# Setup

Import necessary modules and do some basic setup.

In [None]:
# Python ≥3.5 is required
import sys
assert sys.version_info >= (3, 5)

# Scikit-Learn ≥0.20 is required
import sklearn
assert sklearn.__version__ >= "0.20"

from sklearn.impute import SimpleImputer
from sklearn.pipeline import Pipeline
from sklearn.preprocessing import StandardScaler
from sklearn.compose import ColumnTransformer
from sklearn.model_selection import train_test_split

# TensorFlow ≥2.0 is required
import tensorflow as tf
assert tf.__version__ >= "2.0"
from tensorflow import keras

# Common imports
import os
import glob
import numpy as np
import pandas as pd
import xarray as xr

# To make this notebook's output stable across runs
np.random.seed(42)

# Config matplotlib
%matplotlib inline
import matplotlib as mpl
import matplotlib.pyplot as plt

mpl.rc('axes', labelsize=14)
mpl.rc('xtick', labelsize=12)
mpl.rc('ytick', labelsize=12)

# Custom utils
from utils_data import *
from utils_ml import *

Define some paths and constants.

In [None]:
# Paths
DATADIR = os.getcwd() + '/../data'

# Some constants
DATE_START = '1979-01-01'
DATE_END = '2020-12-31'
YY_TRAIN = [1979, 2015]
YY_TEST = [2016, 2020]

# Artificial Neural Networks

## Getting started with the data

**Dataset**: RhiresD, which is a gridded daily precipitation dataset over Switzerland provided by MeteoSwiss. It is based on a spatial interpolation of rain-gauge data. The grid resolution is 1 km, but the effective resolution is in the order of 15-20 km.

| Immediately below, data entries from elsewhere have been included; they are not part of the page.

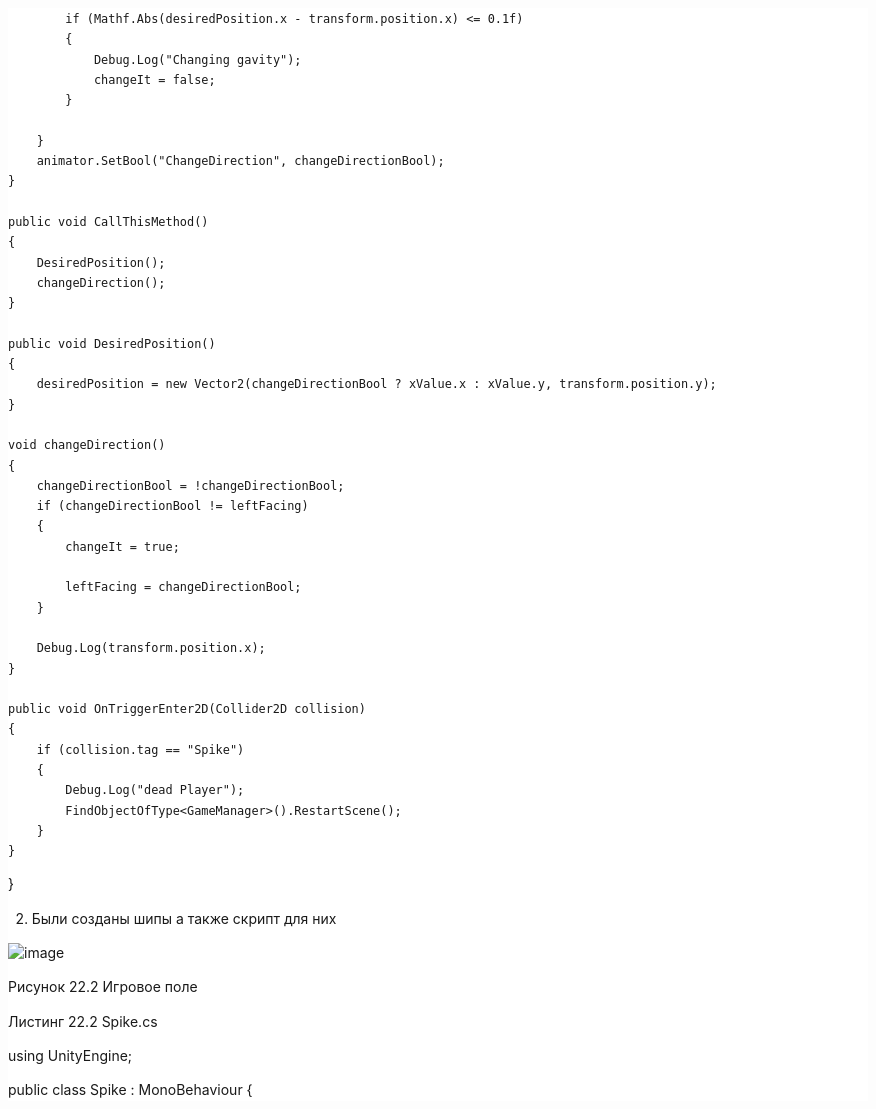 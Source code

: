             if (Mathf.Abs(desiredPosition.x - transform.position.x) <= 0.1f)
            {
                Debug.Log("Changing gavity");
                changeIt = false;
            }

        }
        animator.SetBool("ChangeDirection", changeDirectionBool);
    }

    public void CallThisMethod()
    {
        DesiredPosition();
        changeDirection();
    }

    public void DesiredPosition()
    {
        desiredPosition = new Vector2(changeDirectionBool ? xValue.x : xValue.y, transform.position.y);
    }

    void changeDirection()
    {
        changeDirectionBool = !changeDirectionBool;
        if (changeDirectionBool != leftFacing)
        {
            changeIt = true;

            leftFacing = changeDirectionBool;
        }

        Debug.Log(transform.position.x);
    }

    public void OnTriggerEnter2D(Collider2D collision)
    {
        if (collision.tag == "Spike")
        {
            Debug.Log("dead Player");
            FindObjectOfType<GameManager>().RestartScene();
        }
    }
}

2.	Были созданы шипы а также скрипт для них

![image](https://user-images.githubusercontent.com/119674602/205433653-790c3fd6-a31b-404a-8a94-0e018b241c19.png)

Рисунок 22.2 Игровое поле

Листинг 22.2 Spike.cs

using UnityEngine;

public class Spike : MonoBehaviour
{
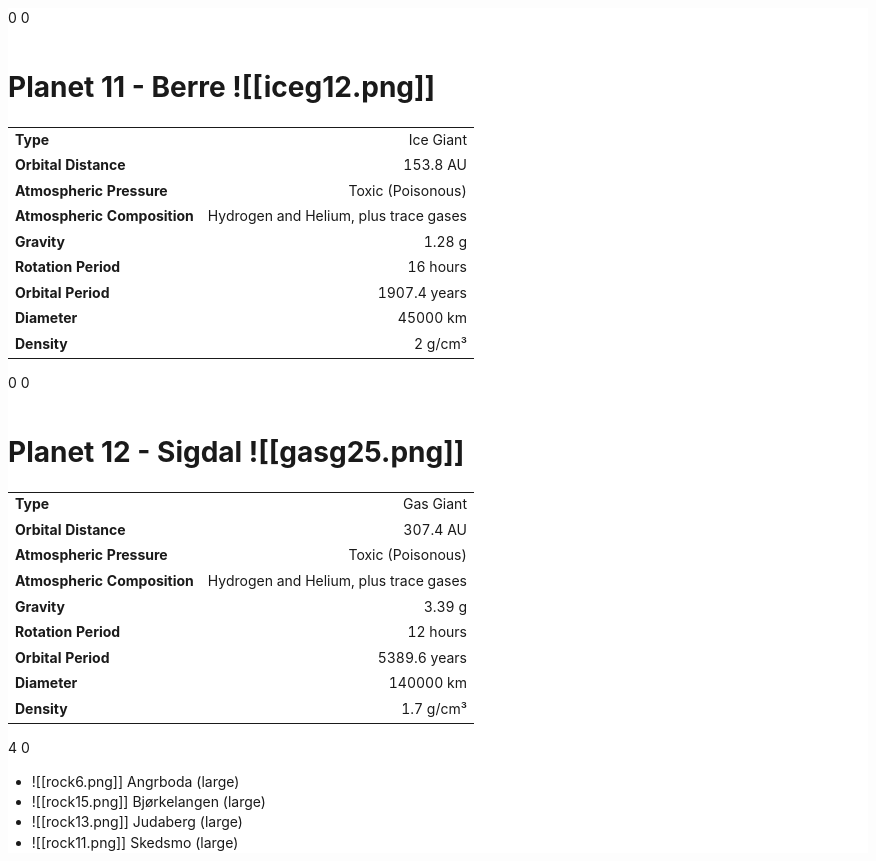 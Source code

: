 

0
0



# Planet 11 - Berre ![[iceg12.png]]
|                             |                           |
| --------------------------- | -------------------------:|
| **Type**                    |             Ice Giant |
| **Orbital Distance**        |   153.8 AU |
| **Atmospheric Pressure**    |       Toxic (Poisonous) |
| **Atmospheric Composition** |      Hydrogen and Helium, plus trace gases |
| **Gravity**                 |        1.28 g |
| **Rotation Period**         |  16 hours |
| **Orbital Period** | 1907.4 years |
| **Diameter**                |      45000 km | 
| **Density**                 |    2 g/cm³ |



0
0



# Planet 12 - Sigdal ![[gasg25.png]]
|                             |                           |
| --------------------------- | -------------------------:|
| **Type**                    |             Gas Giant |
| **Orbital Distance**        |   307.4 AU |
| **Atmospheric Pressure**    |       Toxic (Poisonous) |
| **Atmospheric Composition** |      Hydrogen and Helium, plus trace gases |
| **Gravity**                 |        3.39 g |
| **Rotation Period**         |  12 hours |
| **Orbital Period** | 5389.6 years |
| **Diameter**                |      140000 km | 
| **Density**                 |    1.7 g/cm³ |



4
0

- ![[rock6.png]] Angrboda (large)
- ![[rock15.png]] Bjørkelangen (large)
- ![[rock13.png]] Judaberg (large)
- ![[rock11.png]] Skedsmo (large)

**Aggregations levels**: The gridded dataset has been averaged over different regions:
* 12 climatic regions
* 5 aggregated regions
* the whole country

In [None]:
# Read precipitation file
df_prec = get_precipitation_data(DATADIR + '/MeteoSwiss/precip_regions.csv', DATE_START, DATE_END)
df_prec = df_prec[['date','reg_tot']]
df_prec = df_prec.rename(columns={'reg_tot': 'prec'})

In [None]:
# Read predictors file
l_files = glob.glob(os.path.join(DATADIR + '/ERA5/TS_CH/', 'df*.csv'))
df_vars = read_csv_files(l_files, DATE_START, DATE_END)

df_full = concat_dataframes([df_vars, df_prec])

df_full.describe()

In [None]:
# Plot some time series
fig, axs = plt.subplots(ncols=2, nrows=2, figsize=(20,10))
df_full.Z500.plot.hist(ax=axs[0, 0], bins=20)
axs[0, 0].set_title('Geopotentiel 500hPa')
df_full.MSL.plot.hist(ax=axs[1, 0], bins=20)
axs[1, 0].set_title('Sea level pressure')
df_full.T2MMEAN.plot.hist(ax=axs[0, 1], bins=20)
axs[0, 1].set_title('Temperature 2m')
df_full.prec.plot.hist(ax=axs[1, 1], bins=20)
axs[1, 1].set_title('Precipitation')

In [None]:
# Split set into training and testing based on dates
attributes = df_vars.columns[1:8]
prec = df_prec.columns[1]
X_train_full, y_train_full, X_test, y_test, dates_train, dates_test = split_data(df_full, YY_TRAIN, YY_TEST, attributes, prec)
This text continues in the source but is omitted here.